Activity:
What appears from the first line of the data below through the line containing "series of occasions.", both included, should be copied exactly, and nothing else.
Top of Supplied data
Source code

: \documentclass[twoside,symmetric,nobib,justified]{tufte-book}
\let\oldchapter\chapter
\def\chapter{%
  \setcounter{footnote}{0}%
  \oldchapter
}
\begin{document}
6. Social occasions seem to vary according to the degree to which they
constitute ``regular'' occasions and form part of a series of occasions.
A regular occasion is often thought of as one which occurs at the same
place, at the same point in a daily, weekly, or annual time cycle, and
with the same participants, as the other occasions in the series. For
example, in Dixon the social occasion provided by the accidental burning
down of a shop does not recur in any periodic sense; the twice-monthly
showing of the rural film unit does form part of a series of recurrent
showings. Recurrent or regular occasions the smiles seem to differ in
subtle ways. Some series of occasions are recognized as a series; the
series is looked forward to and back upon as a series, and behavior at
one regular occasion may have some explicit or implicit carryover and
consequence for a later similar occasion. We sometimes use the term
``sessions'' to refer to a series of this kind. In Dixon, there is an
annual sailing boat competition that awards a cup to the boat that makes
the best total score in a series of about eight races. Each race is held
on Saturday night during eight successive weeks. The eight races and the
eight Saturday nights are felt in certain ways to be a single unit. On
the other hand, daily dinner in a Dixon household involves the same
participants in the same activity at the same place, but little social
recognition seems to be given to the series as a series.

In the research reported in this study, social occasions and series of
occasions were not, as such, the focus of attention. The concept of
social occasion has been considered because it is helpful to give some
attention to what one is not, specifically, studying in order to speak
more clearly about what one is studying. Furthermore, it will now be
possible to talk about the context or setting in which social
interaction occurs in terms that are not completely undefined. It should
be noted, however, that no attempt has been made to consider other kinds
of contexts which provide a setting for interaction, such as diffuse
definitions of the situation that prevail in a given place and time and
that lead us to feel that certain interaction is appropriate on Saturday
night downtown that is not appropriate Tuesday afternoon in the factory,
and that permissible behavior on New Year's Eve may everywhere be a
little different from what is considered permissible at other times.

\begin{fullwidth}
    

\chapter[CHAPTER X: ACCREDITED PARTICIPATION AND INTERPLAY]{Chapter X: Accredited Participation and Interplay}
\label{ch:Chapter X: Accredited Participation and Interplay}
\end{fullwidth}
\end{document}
Bottom of Supplied data
Response to this exercise:
Source code

: \documentclass[twoside,symmetric,nobib,justified]{tufte-book}
\let\oldchapter\chapter
\def\chapter{%
  \setcounter{footnote}{0}%
  \oldchapter
}
\begin{document}
6. Social occasions seem to vary according to the degree to which they
constitute ``regular'' occasions and form part of a series of occasions.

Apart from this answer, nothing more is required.